** PROBLEM DETAILS **
In the records below, count every line that includes the word "placeOfBirth". Provide the total alone.

[Records from a collection]
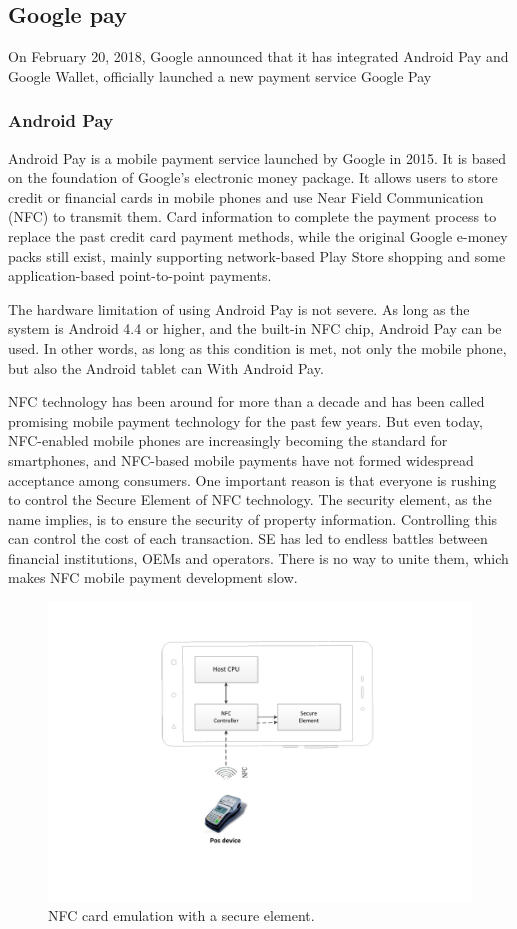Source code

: \documentclass[journal]{IEEEtran}
\begin{document}
\subsection{Google pay}
On February 20, 2018, Google announced that it has integrated Android Pay and Google Wallet, officially launched a new payment service Google Pay

\subsubsection{Android Pay}Android Pay is a mobile payment service launched by Google in 2015. It is based on the foundation of Google's electronic money package. It allows users to store credit or financial cards in mobile phones and use Near Field Communication (NFC) to transmit them. Card information to complete the payment process to replace the past credit card payment methods, while the original Google e-money packs still exist, mainly supporting network-based Play Store shopping and some application-based point-to-point payments.

The hardware limitation of using Android Pay is not severe. As long as the system is Android 4.4 or higher, and the built-in NFC chip, Android Pay can be used. In other words, as long as this condition is met, not only the mobile phone, but also the Android tablet can With Android Pay.


NFC technology has been around for more than a decade and has been called promising mobile payment technology for the past few years. But even today, NFC-enabled mobile phones are increasingly becoming the standard for smartphones, and NFC-based mobile payments have not formed widespread acceptance among consumers. One important reason is that everyone is rushing to control the Secure Element of NFC technology. The security element, as the name implies, is to ensure the security of property information. Controlling this can control the cost of each transaction. SE has led to endless battles between financial institutions, OEMs and operators. There is no way to unite them, which makes NFC mobile payment development slow.

\begin{figure}[htbp]
\centerline{\includegraphics[scale=0.6]{NFC_se.pdf}}
\caption{NFC card emulation with a secure element.}
\label{fig}
\end{figure}
\end{document}
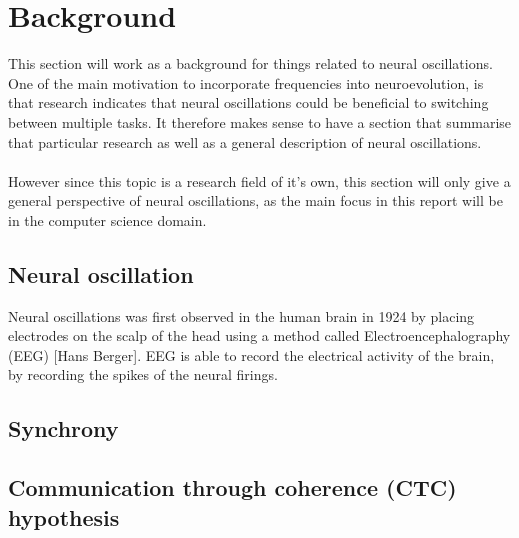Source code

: %
\section{Background}
This section will work as a background for things related to neural oscillations. One of the main motivation to incorporate frequencies into neuroevolution, is that research indicates that neural oscillations could be beneficial to switching between multiple tasks. It therefore makes sense to have a section that summarise that particular research as well as a general description of neural oscillations.
\\
\\
However since this topic is a research field of it's own, this section will only give a general perspective of neural oscillations, as the main focus in this report will be in the computer science domain.
\subsection{Neural oscillation}
Neural oscillations was first observed in the human brain in 1924 by placing electrodes on the scalp of the head using a method called Electroencephalography (EEG) [Hans Berger]. EEG is able to record the electrical activity of the brain, by recording the spikes of the neural firings.
\subsection{Synchrony}
\subsection{Communication through coherence (CTC) hypothesis}
\newpage
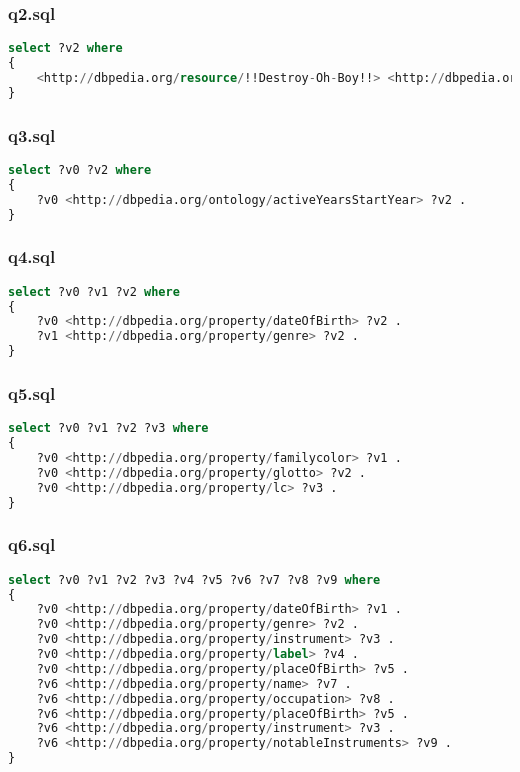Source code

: \documentclass[titlepage, a4paper, 12pt] {article}
\begin{document}
\subsubsection{q2.sql}

\begin{lstlisting}[language=SQL] 
select ?v2 where
{
	<http://dbpedia.org/resource/!!Destroy-Oh-Boy!!> <http://dbpedia.org/property/title> ?v2 .
}
\end{lstlisting}

\subsubsection{q3.sql}

\begin{lstlisting}[language=SQL] 
select ?v0 ?v2 where
{
	?v0 <http://dbpedia.org/ontology/activeYearsStartYear> ?v2 .
}
\end{lstlisting}

\subsubsection{q4.sql}

\begin{lstlisting}[language=SQL] 
select ?v0 ?v1 ?v2 where
{
	?v0 <http://dbpedia.org/property/dateOfBirth> ?v2 .
	?v1 <http://dbpedia.org/property/genre> ?v2 .
}
\end{lstlisting}

\subsubsection{q5.sql}

\begin{lstlisting}[language=SQL] 
select ?v0 ?v1 ?v2 ?v3 where
{
	?v0 <http://dbpedia.org/property/familycolor> ?v1 .
	?v0 <http://dbpedia.org/property/glotto> ?v2 .
	?v0 <http://dbpedia.org/property/lc> ?v3 .
}
\end{lstlisting}

\subsubsection{q6.sql}

\begin{lstlisting}[language=SQL] 
select ?v0 ?v1 ?v2 ?v3 ?v4 ?v5 ?v6 ?v7 ?v8 ?v9 where
{
	?v0 <http://dbpedia.org/property/dateOfBirth> ?v1 .
	?v0 <http://dbpedia.org/property/genre> ?v2 .
	?v0 <http://dbpedia.org/property/instrument> ?v3 .
	?v0 <http://dbpedia.org/property/label> ?v4 .
	?v0 <http://dbpedia.org/property/placeOfBirth> ?v5 .
	?v6 <http://dbpedia.org/property/name> ?v7 .
	?v6 <http://dbpedia.org/property/occupation> ?v8 .
	?v6 <http://dbpedia.org/property/placeOfBirth> ?v5 .
	?v6 <http://dbpedia.org/property/instrument> ?v3 .
	?v6 <http://dbpedia.org/property/notableInstruments> ?v9 .
}
\end{lstlisting}
\end{document}
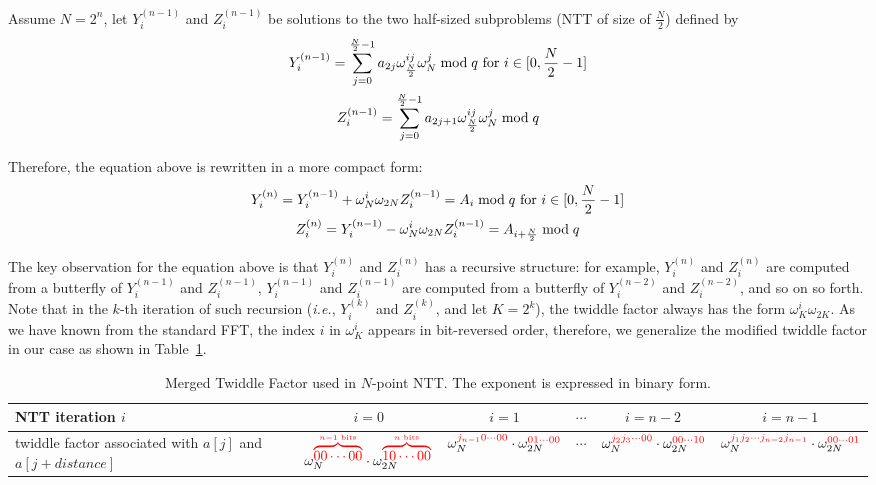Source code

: \documentclass[submission]{iacrtrans}
\theoremstyle{plain}
\begin{document}
Assume $N=2^n$, let $Y_i^{(n-1)}$ and $Z_i^{(n-1)}$ be solutions to the two half-sized subproblems (NTT of size of $\frac{N}{2}$) defined by
\begin{gather}
    Y_i^{(n-1)} = \sum_{j=0}^{\frac{N}{2}-1}a_{2j}\omega_{\frac{N}{2}}^{ij}\omega_{N}^{j} \bmod q \text{ for } i\in [0,\frac{N}{2}-1]\notag\\
    Z_i^{(n-1)} = \sum_{j=0}^{\frac{N}{2}-1}a_{2j+1}\omega_{\frac{N}{2}}^{ij}\omega_N^{j} \bmod q \notag
\end{gather}

Therefore, the equation above is rewritten in a more compact form:
\begin{gather}
    Y_i^{(n)} = Y_i^{(n-1)} + \omega_{N}^i\omega_{2N}Z_i^{(n-1)} = A_i\bmod q \text{ for } i\in [0,\frac{N}{2}-1]\notag\\
    Z_i^{(n)} = Y_i^{(n-1)} - \omega_{N}^i\omega_{2N}Z_i^{(n-1)} = A_{i+\frac{N}{2}} \bmod q \notag
\end{gather}

The key observation for the equation above is that $Y_i^{(n)}$ and $Z_i^{(n)}$ has a recursive structure: for example, $Y_i^{(n)}$ and $Z_i^{(n)}$ are computed from a butterfly of  $Y_i^{(n-1)}$ and $Z_i^{(n-1)}$, $Y_i^{(n-1)}$ and $Z_i^{(n-1)}$ are computed from a butterfly of $Y_i^{(n-2)}$ and $Z_i^{(n-2)}$, and so on so forth. Note that in the $k$-th iteration of such recursion (\textit{i.e.}, $Y_i^{(k)}$ and $Z_i^{(k)}$, and let $K=2^k$), the twiddle factor always has the form $\omega_K^i\omega_{2K}$. As we have known from the standard FFT, the index $i$ in $\omega_K^i$ appears in bit-reversed order, therefore, we generalize the modified twiddle factor in our case as shown in Table~\ref{table:merged_tf}.
\begin{table}\centering
\begin{tabular}{lccccc}
 \hline
 NTT iteration $i$ & $i=0$ & $i=1$ & $\cdots$ & $i=n-2$ & $i=n-1$\\
 \hline
 \makecell{twiddle factor\\ associated with\\ $a[j]$ and\\ $a[j+distance]$} & $\omega_{N}^{\textcolor{red}{\overbrace{00\cdots00}^{n-1 \text{ bits}}}}\cdot \omega_{2N}^{\textcolor{red}{\overbrace{10\cdots00}^{n \text{ bits}}}}$ & $\omega_{N}^{\textcolor{red}{j_{n-1}0\cdots 00}}\cdot\omega_{2N}^{\textcolor{red}{01\cdots 00}}$  & $\cdots$ & $\omega_{N}^{\textcolor{red}{j_{2}j_{3}\cdots 00}}\cdot \omega_{2N}^{\textcolor{red}{00\cdots 10}}$ & $\omega_{N}^{\textcolor{red}{j_{1}j_{2}\cdots j_{n-2}j_{n-1}}}\cdot \omega_{2N}^{\textcolor{red}{00\cdots 01}}$\\
 \hline
 \end{tabular}
   \caption{Merged Twiddle Factor used in $N$-point NTT. The exponent is expressed in binary form.}
  \label{table:merged_tf}
 \end{table}
\end{document}
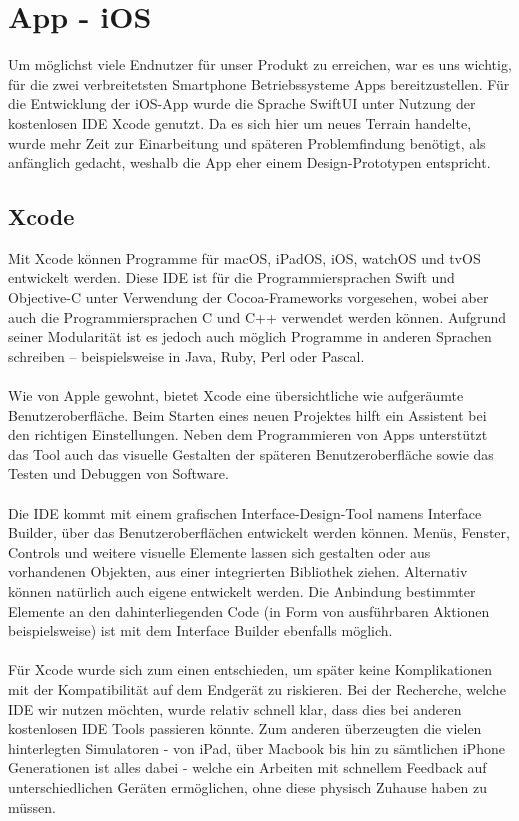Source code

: \section{App - iOS}
Um möglichst viele Endnutzer für unser Produkt zu erreichen, war es uns wichtig, für die zwei verbreitetsten Smartphone Betriebssysteme Apps bereitzustellen. Für die Entwicklung der iOS-App wurde die Sprache SwiftUI unter Nutzung der  kostenlosen IDE Xcode genutzt.  Da es sich hier um neues Terrain handelte, wurde mehr Zeit zur Einarbeitung und späteren Problemfindung benötigt, als anfänglich gedacht, weshalb die App eher einem Design-Prototypen entspricht. 

\subsection{Xcode}
Mit Xcode können Programme für macOS, iPadOS, iOS, watchOS und tvOS entwickelt werden. Diese IDE ist für die Programmiersprachen Swift und Objective-C unter Verwendung der Cocoa-Frameworks vorgesehen, wobei aber auch die Programmiersprachen C und C++ verwendet werden können. Aufgrund seiner Modularität ist es jedoch auch möglich Programme in anderen Sprachen schreiben – beispielsweise in Java, Ruby, Perl oder Pascal. \cite{Ahmad2020}
\\
\\
Wie von Apple gewohnt, bietet Xcode eine übersichtliche wie aufgeräumte Benutzeroberfläche. Beim Starten eines neuen Projektes hilft ein Assistent bei den richtigen Einstellungen. Neben dem Programmieren von Apps unterstützt das Tool auch das visuelle Gestalten der späteren Benutzeroberfläche sowie das Testen und Debuggen von Software. \cite{Ahmad2020}
\\
\\
Die IDE kommt mit einem grafischen Interface-Design-Tool namens Interface Builder, über das Benutzeroberflächen entwickelt werden können. Menüs, Fenster, Controls und weitere visuelle Elemente lassen sich gestalten oder aus vorhandenen Objekten, aus einer integrierten Bibliothek ziehen. Alternativ können natürlich auch eigene entwickelt werden. Die Anbindung bestimmter Elemente an den dahinterliegenden Code (in Form von ausführbaren Aktionen beispielsweise) ist mit dem Interface Builder ebenfalls möglich.\cite{Ahmad2020}
\\
\\
Für Xcode wurde sich zum einen entschieden, um später keine Komplikationen mit der Kompatibilität auf dem Endgerät zu riskieren. Bei der Recherche, welche IDE wir nutzen möchten, wurde relativ schnell klar, dass dies bei anderen kostenlosen IDE Tools passieren könnte. Zum anderen überzeugten die vielen hinterlegten Simulatoren - von iPad, über Macbook bis hin zu sämtlichen iPhone Generationen ist alles dabei - welche ein Arbeiten mit schnellem Feedback auf unterschiedlichen Geräten ermöglichen, ohne diese physisch Zuhause haben zu müssen.

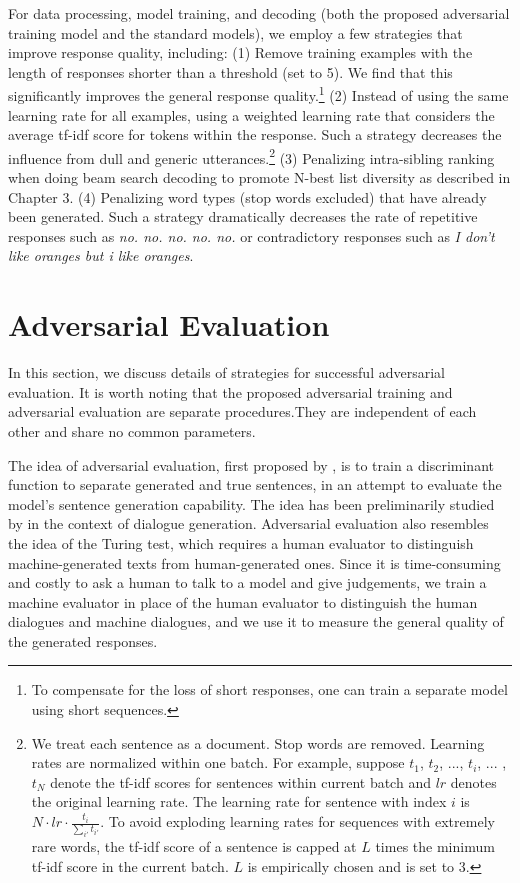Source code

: For 
data processing, 
model training, and decoding  (both the proposed adversarial training model and the standard \sts models), we employ a few  strategies that  improve response quality, including: 
(1) Remove training examples with the length of responses shorter than a threshold (set to 5).
We find that this significantly improves the general response quality.\footnote{To compensate for the loss of short responses, one can train a separate model using short sequences.}
(2) Instead of using the same learning rate for all examples, using a weighted learning rate that considers the average tf-idf score for tokens within the response.
Such a strategy
 decreases the influence from dull and generic utterances.\footnote{We treat each sentence as a document. Stop words are removed.
 Learning rates are normalized within one batch. 
 For example, suppose $t_1$, $t_2$, ..., $t_i$, ... ,$t_N$ denote the tf-idf scores for  sentences within current batch and $lr$ denotes the original learning rate. The learning rate for sentence with index $i$ is $N\cdot lr\cdot \frac{t_i}{\sum_{i'}t_{i'}}$. 
 To avoid exploding learning rates for sequences with extremely rare words, the tf-idf score of a sentence 
 is capped at $L$ times the minimum tf-idf score in the current batch. $L$ is empirically chosen and is set to 3.
  } (3) Penalizing intra-sibling ranking when doing beam search decoding to promote N-best list diversity as described in Chapter 3.  (4) Penalizing word types (stop words excluded) that have already been generated. Such a strategy dramatically decreases the rate of repetitive responses such as {\it no. no. no. no. no.} or contradictory responses such as {\it I don't like oranges but i like oranges}. 

\section{Adversarial Evaluation}
In this section, we discuss details of strategies for successful adversarial evaluation. 
It is worth noting that 
 the proposed adversarial training and adversarial evaluation are separate procedures.They are independent of each other and share no common parameters. 


 The idea of adversarial evaluation, first proposed by 
, is to 
train a discriminant
function
 to separate  generated and
true sentences, in an attempt to evaluate the model's sentence generation capability.
The idea has been preliminarily studied by  in the context of dialogue generation. 
Adversarial evaluation  also resembles the idea of the Turing test,
which requires a human evaluator 
to distinguish  machine-generated texts from human-generated ones. 
Since it is time-consuming and costly to 
 ask a human to talk to a model 
and give judgements,
we  train a machine evaluator
in place of the  human evaluator to distinguish the human dialogues and machine dialogues, and we use it to measure 
 the general quality of the generated responses.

** ANSWER SPACE **
2